Rhawn Joseph, who has published articles in the Journal of Cosmology, a journal that has questionable repute among some scientists, filed the lawsuit in California court against NASA and its administrator Charles Bolden. He asking that the agency be compelled to "thoroughly scientifically investigate a putative biological organism on Mars identified/discovered by petitioner and referred to by NASA as: 'unlike anything we have seen before.'"
The left image was taken days before the right. Scientists were surprise to see a rock at the site. (Image source: NASA/JPL-Caltech/Cornell Univ./Arizona State Univ.)
Steve Squyres with NASA did in fact label a rock on Mars as "unlike anything we've seen before," but the scientists are pretty definitive that it's a rock.
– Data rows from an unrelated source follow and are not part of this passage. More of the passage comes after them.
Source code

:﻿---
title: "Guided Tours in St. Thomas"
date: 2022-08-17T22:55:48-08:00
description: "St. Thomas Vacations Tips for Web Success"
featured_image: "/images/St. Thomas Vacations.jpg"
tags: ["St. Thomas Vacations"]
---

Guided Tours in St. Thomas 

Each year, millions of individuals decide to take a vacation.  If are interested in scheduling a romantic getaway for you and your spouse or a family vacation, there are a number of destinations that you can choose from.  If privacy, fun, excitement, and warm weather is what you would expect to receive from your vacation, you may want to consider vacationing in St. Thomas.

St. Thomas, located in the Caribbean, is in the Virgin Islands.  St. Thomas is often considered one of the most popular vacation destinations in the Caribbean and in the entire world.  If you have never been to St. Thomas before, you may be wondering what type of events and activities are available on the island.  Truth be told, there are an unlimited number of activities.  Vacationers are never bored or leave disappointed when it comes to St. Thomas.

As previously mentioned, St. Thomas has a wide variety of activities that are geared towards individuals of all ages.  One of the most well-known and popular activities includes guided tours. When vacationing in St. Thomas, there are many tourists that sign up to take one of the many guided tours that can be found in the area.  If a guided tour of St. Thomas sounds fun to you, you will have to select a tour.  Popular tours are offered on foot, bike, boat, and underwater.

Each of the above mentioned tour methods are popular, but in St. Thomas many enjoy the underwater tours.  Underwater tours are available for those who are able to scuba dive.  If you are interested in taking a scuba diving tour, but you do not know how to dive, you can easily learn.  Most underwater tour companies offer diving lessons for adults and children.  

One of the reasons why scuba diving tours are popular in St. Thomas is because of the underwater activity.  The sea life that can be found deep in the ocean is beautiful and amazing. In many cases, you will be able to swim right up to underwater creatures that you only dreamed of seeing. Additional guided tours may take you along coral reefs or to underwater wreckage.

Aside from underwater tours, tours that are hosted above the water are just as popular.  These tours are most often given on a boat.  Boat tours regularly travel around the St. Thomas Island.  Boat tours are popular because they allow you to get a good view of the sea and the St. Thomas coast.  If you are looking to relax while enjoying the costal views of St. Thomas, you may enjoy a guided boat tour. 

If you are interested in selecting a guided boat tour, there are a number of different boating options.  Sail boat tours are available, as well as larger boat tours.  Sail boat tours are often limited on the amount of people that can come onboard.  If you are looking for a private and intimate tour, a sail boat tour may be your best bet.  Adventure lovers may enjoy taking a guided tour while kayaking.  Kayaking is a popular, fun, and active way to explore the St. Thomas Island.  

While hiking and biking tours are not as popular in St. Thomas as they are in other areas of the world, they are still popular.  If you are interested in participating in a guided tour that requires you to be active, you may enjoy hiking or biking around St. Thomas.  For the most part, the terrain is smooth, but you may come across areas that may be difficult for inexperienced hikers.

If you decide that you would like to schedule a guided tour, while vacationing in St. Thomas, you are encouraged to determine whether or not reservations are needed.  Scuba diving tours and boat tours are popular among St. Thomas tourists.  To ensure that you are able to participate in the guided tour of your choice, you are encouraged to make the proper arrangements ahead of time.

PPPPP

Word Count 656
W
hether he is referring to the same "jelly doughnut"-shaped rock that was missing in an earlier photo snapped by the rover Opportunity on one mission and then spotted shortly after in the same location on another mission, is unclear based on the news release.
Joseph in the lawsuit wrote that he examined the images of the rock and believes it to look like "a mushroom-like fungus."
To him, the "obvious conclusion" in this case is that the object "is alive and grew into the structure depicted when NASA's rover team took photos 12 Martian days later." Joseph believes the structure has spores that when exposed to the Martian weather began to grow.
NASA had hypothesized that the rock, dubbed Pinnacle Island, "may have been flipped upside down when a wheel dislodged it, providing an unusual circumstance for examining the underside of a Martian rock."
According to Joseph, NASA "refused to release high-resolution photos" of the structure.
The image on the left was taken on the SOL3528 mission while the photo on the right, showing the new rock, was taken of the same area in the SOL3540 mission. (Images: NASA/JPL-CALTECH)
"[The] petitioner made these discoveries whereas the rover team did not, simply because NASA’s rover team inexplicably failed to perform the basic demands of science, which is 'research, look again,'" Joseph's lawsuit said.
Joseph wrote that he asked NASA scientists about taking higher resolution photos and alleged that NASA refused.
"The refusal to take close up photos from various angles, the refusal to take microscopic images of the specimen, the refusal to release high-resolution photos, is inexplicable, recklessly negligent and bizarre," he wrote. "Any intelligent adult, adolescent, child, chimpanzee, monkey, dog or rodent with even amodicum of curiosity, would approach, investigate and closely examine a bowl-shaped structure which appears just a few feet in front of them when 12 days earlier they hadn’t noticed it."
Joseph called NASA's hypothesis that it be an overturned rock or something that dropped there as a result of a meteor "bizarre, absurd, ignorant and little more than magical thinking."
Joseph asks that NASA be required to examine the structure further, and if they find it to be a biological organism that he be listed as the first author on its scientific articles about such a discovery.
Update: Popular Science posted this statement from NASA regarding the lawsuit:
This is an ongoing legal matter and we are limited in what we can discuss about the filing. However, NASA has been publicly sharing our ongoing research into the rock dubbed “Pinnacle Island" since we originally released the images from the Mars Exploration Rover Opportunity earlier this month. The rock, which NASA is studying to better understand its chemical composition, also was widely discussed during a Jan. 22 NASA Television news conference. As we do with all our scientific research missions, NASA will continue to discuss any new data regarding the rock and other images and information as new data becomes available.